こんにちは!永井義文です!今回でこのコラムも第四回目です。

僕のコラムを初めてご覧になる方や僕のことをよく知らない方は「なぜこのような連載を始めたのか」、「この人は何者?」と思うかもしれませんが…そのあたりは初回でお伝えさせて頂いたので、そちらをご覧になってから読んでいただければ幸いです。

さて、これまでも「仲良し兄弟」になるための秘訣として、テーマを一つ決めてお話してきましたが、今回は「努力・挫折・達成の共有」を選びました。

漢字ばかりで堅苦しい感じがしますが、簡単に言えば、「格好良い所も格好悪い所も見せ合いましょう」ということです。

子どもには何か目標に向かって全力になる時が必ず訪れます。

勉強やスポーツ、部活や習い事など、どのような目標を選ぶかは子供によって様々でしょう。

ですが、ここで重要なことは常に一緒です。

それは、その目標に向かう姿「努力・挫折・達成」を家族または兄弟で共有するということです。

僕は小学校の時、サッカーの大会に出れば「優勝して最優秀選手賞を取る」ことを毎回目標にしていました。

また、その目標に向かってたくさん練習をしました。(ちなみに、子供ながらそれなりに努力を重ねている自負はありました笑)

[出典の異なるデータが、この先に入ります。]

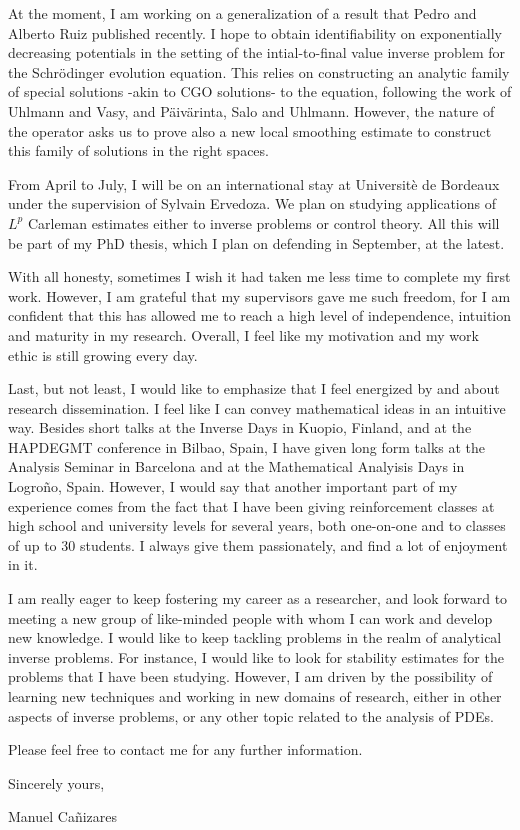 \documentclass{article}
\begin{document}
At the moment, I am working on a generalization of a result that Pedro and Alberto Ruiz published recently. I hope to obtain identifiability on exponentially decreasing potentials in the setting of the intial-to-final value inverse problem for the Schr\"odinger evolution equation. This relies on constructing an analytic family of special solutions -akin to CGO solutions- to the equation, following the work of Uhlmann and Vasy, and P\"aiv\"arinta, Salo and Uhlmann. However, the nature of the operator asks us to prove also a new local smoothing estimate to construct this family of solutions in the right spaces.

From April to July, I will be on an international stay at Universit\`{e} de Bordeaux under the supervision of Sylvain Ervedoza. We plan on studying applications of $L^p$ Carleman estimates either to inverse problems or control theory. All this will be part of my PhD thesis, which I plan on defending in September, at the latest.

With all honesty, sometimes I wish it had taken me less time to complete my first work. However, I am grateful that my supervisors gave me such freedom, for I am confident that this has allowed me to reach a high level of independence, intuition and maturity in my research. Overall, I feel like my motivation and my work ethic is still growing every day.

Last, but not least, I would like to emphasize that I feel energized by and about research dissemination. I feel like I can convey mathematical ideas in an intuitive way. Besides short talks at the Inverse Days in Kuopio, Finland, and at the HAPDEGMT conference in Bilbao, Spain, I have given long form talks at the Analysis Seminar in Barcelona and at the Mathematical Analyisis Days in Logro\~no, Spain. However, I would say that another important part of my experience comes from the fact that I have been giving reinforcement classes at high school and university levels for several years, both one-on-one and to classes of up to 30 students. I always give them passionately, and find a lot of enjoyment in it.

I am really eager to keep fostering my career as a researcher, and look forward to meeting a new group of like-minded people with whom I can work and develop new knowledge. I would like to keep tackling problems in the realm of analytical inverse problems. For instance, I would like to look for stability estimates for the problems that I have been studying. However, I am driven by the possibility of learning new techniques and working in new domains of research, either in other aspects of inverse problems, or any other topic related to the analysis of PDEs.

Please feel free to contact me for any further information.
\bigskip %

Sincerely yours,


Manuel Ca\~{n}izares\\
\end{document}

そして、父や母は、僕が一生懸命練習しているその姿を弟に見せていました。

それと同時に、大会の一回戦で負けたり、最優秀選手賞を獲得できなかったり、その度に泣いて悔しがる姿も弟に見せていたそうです。

もちろん、何かで上手くいった時も当然です。

大会で優勝した時、最優秀選手を取った時、セレッソ大阪U-18に昇格した時、大学受験に合格した時は、弟を含めて家族で祝いました。

つまり父や母は、兄である僕の「努力・挫折・達成」を、小さなものから大きなものまで、弟に包み隠さず見せてきたというわけです。

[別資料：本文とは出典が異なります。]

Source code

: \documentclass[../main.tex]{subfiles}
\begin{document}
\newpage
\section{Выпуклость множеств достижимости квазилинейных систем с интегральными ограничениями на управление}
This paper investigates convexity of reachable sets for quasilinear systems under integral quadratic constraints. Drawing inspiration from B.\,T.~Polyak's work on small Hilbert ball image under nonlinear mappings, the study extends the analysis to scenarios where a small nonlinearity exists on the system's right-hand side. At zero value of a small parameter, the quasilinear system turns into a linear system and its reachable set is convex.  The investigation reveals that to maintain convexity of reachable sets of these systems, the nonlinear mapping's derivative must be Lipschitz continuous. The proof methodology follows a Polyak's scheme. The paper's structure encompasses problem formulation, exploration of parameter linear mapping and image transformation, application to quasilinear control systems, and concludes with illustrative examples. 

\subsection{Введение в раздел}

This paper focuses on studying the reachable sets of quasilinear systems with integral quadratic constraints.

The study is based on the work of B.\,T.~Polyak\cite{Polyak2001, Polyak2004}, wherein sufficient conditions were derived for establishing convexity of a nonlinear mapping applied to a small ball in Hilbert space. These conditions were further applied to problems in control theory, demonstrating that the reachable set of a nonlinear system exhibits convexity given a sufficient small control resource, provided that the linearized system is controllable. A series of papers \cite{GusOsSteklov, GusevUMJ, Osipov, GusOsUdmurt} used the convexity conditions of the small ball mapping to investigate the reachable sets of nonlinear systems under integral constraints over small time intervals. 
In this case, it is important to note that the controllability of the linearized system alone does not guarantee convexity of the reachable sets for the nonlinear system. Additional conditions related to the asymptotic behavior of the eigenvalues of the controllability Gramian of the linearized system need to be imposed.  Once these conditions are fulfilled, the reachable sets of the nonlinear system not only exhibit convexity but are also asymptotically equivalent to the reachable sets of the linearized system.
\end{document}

ですが、これは「兄が弟に」だけではありません。その逆のケースもしかり。「弟が兄に」も同様でした。

実際、僕は、父や母から「弟のことをたくさん見るように」と言われてきました。

弟が正月も休まずに練習している姿、溺れながらクロールの練習をしていた姿、試合で負けて泣いて悔しがる姿…弟の「努力・挫折・達成」も間近でたくさん見てきました。もちろん、小さなものから大きなものまで。

そうやって、兄弟の間で努力、挫折、達成している姿を見せ合うことで生まれるものが、兄弟に対する「尊敬の心」です。

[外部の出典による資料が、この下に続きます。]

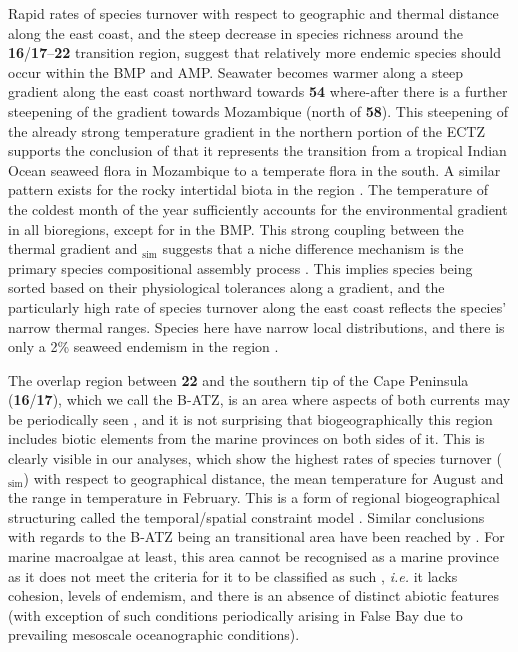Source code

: \documentclass[utf8]{frontiersSCNS} %
\begin{document}
Rapid rates of species turnover with respect to geographic and thermal distance along the east coast, and the steep decrease in species richness around the \textbf{16}/\textbf{17}--\textbf{22} transition region, suggest that relatively more endemic species should occur within the BMP and AMP. Seawater becomes warmer along a steep gradient along the east coast northward towards \textbf{54} where-after there is a further steepening of the gradient towards Mozambique (north of \textbf{58}). This steepening of the already strong temperature gradient in the northern portion of the ECTZ supports the conclusion of \citep{Bolton2004} that it represents the transition from a tropical Indian Ocean seaweed flora in Mozambique to a temperate flora in the south. A similar pattern exists for the rocky intertidal biota in the region \citep{Sink2005}. The temperature of the coldest month of the year sufficiently accounts for the environmental gradient in all bioregions, except for in the BMP. This strong coupling between the thermal gradient and \textbeta$_{\text{sim}}$ suggests that a niche difference mechanism is the primary species compositional assembly process \citep{Nekola1999}. This implies species being sorted based on their physiological tolerances along a gradient, and the particularly high rate of species turnover along the east coast reflects the species' narrow thermal ranges. Species here have narrow local distributions, and there is only a 2\% seaweed endemism in the region \citep{Bolton2004}.

The overlap region between \textbf{22} and the southern tip of the Cape Peninsula (\textbf{16}/\textbf{17}), which we call the B-ATZ, is an area where aspects of both currents may be periodically seen \citep{Largier1992}, and it is not surprising that biogeographically this region includes biotic elements from the marine provinces on both sides of it. This is clearly visible in our analyses, which show the highest rates of species turnover (\textbeta$_{\text{sim}}$) with respect to geographical distance, the mean temperature for August and the range in temperature in February. This is a form of regional biogeographical structuring called the temporal/spatial constraint model \citep{Nekola1999}. Similar conclusions with regards to the B-ATZ being an transitional area have been reached by \citep{Stephenson1948,Bolton1986,Bolton2004,Mead2013}. For marine macroalgae at least, this area cannot be recognised as a marine province as it does not meet the criteria for it to be classified as such \citep{Spalding2007}, \emph{i.e.} it lacks cohesion, levels of endemism, and there is an absence of distinct abiotic features (with exception of such conditions periodically arising in False Bay due to prevailing mesoscale oceanographic conditions).
\end{document}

普段は喧嘩ばかりしている二人でも、勉強やスポーツ、部活や習い事など、何かに向かって努力している姿、挫折や達成を経験している姿は、お互いに格好良いものに映るものです。

それが失敗に終わったか、成功に終わったかはあまり関係ありません。

大事なのはそれを「見せ合うこと」であり、「共有すること」にあります。

みなさんは「共有」をできていますか?

兄弟の間でも「共有」って意外と難しくありませんか?

だからこそ重要だと僕は考えています。

「努力・挫折・達成」を兄弟、または家族で共有できれば、お互いに尊敬する気持ちが出てくるものです。また不思議なものですが、兄弟であれば、兄弟ゲンカの減少にも一役買ってくれます。

ただし!ここで注意しなくてはならないのは「比較は絶対にしない」ということ!

親であれば、子供が「比較されているなぁ…」と感じてしまうような発言には注意を払ってください。

「お兄ちゃんがこれだけ頑張ってるのだから、あなたも頑張りなさい!」

これは絶対禁句のNGワードです。

ちなみに、この「兄弟比較」はまだ奥が深いので、また改めて書かせていただきますね。

次回以降も是非お楽しみください。